_YOUR GOAL_:
Retrieve every line from the records in which the word "more" occurs.

=== THE DATA ===

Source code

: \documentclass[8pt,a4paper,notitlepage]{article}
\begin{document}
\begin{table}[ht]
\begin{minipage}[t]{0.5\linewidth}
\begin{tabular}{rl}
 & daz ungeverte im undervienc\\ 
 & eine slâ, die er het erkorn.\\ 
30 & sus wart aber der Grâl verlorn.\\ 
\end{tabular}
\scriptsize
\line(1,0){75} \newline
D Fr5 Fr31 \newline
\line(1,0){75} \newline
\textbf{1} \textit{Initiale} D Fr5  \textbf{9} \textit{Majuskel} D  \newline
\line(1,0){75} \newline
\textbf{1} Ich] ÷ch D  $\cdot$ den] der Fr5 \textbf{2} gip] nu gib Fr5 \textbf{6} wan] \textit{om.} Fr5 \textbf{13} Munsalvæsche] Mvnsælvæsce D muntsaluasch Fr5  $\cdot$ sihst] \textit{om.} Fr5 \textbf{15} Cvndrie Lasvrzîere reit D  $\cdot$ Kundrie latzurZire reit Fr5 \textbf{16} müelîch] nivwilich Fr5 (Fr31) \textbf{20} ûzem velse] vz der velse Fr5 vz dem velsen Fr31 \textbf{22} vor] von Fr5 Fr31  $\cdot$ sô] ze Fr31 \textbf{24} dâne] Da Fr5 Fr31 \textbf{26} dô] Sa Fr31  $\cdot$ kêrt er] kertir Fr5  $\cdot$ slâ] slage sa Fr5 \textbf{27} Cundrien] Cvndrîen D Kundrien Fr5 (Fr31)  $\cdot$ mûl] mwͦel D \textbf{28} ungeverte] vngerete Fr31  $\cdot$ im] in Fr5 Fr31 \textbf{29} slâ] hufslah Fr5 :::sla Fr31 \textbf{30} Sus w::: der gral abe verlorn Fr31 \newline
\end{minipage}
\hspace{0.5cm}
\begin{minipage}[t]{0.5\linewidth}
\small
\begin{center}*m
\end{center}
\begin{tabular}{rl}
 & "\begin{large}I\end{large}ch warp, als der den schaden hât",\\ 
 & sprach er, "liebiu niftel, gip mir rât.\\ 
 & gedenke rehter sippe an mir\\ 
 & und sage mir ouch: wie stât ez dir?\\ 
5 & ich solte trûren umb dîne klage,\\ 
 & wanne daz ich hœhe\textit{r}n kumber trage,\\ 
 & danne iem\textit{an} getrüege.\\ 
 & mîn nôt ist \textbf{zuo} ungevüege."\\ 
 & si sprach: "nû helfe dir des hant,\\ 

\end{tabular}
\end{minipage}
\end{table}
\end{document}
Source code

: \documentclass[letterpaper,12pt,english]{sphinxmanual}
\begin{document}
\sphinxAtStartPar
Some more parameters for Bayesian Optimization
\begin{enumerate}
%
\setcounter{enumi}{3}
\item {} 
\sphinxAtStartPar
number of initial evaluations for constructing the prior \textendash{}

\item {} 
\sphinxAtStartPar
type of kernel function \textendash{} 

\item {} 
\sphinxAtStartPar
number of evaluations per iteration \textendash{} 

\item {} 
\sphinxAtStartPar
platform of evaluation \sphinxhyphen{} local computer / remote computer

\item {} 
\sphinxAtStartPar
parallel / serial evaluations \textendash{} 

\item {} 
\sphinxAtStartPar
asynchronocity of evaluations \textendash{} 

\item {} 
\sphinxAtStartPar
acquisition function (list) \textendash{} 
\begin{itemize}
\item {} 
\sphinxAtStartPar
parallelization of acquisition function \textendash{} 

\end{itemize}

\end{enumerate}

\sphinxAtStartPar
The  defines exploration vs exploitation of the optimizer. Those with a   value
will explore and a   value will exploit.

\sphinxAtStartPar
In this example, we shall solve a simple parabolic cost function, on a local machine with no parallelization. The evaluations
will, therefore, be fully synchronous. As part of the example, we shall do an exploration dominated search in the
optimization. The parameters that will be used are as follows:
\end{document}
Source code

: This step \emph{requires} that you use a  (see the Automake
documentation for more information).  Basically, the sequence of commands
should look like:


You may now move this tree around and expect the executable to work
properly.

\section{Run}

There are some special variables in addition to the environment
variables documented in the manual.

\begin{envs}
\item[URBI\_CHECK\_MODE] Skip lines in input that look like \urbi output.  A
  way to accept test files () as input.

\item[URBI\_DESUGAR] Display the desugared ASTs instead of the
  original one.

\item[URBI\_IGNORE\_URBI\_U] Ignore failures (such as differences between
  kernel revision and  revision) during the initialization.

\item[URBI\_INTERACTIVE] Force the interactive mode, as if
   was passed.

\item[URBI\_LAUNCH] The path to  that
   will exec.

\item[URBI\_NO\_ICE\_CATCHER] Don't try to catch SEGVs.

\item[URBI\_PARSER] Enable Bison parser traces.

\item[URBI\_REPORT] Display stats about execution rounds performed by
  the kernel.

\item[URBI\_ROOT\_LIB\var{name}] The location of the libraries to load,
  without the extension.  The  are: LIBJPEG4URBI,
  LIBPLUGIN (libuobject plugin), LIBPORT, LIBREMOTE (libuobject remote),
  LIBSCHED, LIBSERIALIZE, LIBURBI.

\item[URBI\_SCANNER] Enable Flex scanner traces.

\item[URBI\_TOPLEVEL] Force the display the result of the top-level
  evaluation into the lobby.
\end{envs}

===

_REPLY_:
Some more parameters for Bayesian Optimization
documentation for more information).  Basically, the sequence of commands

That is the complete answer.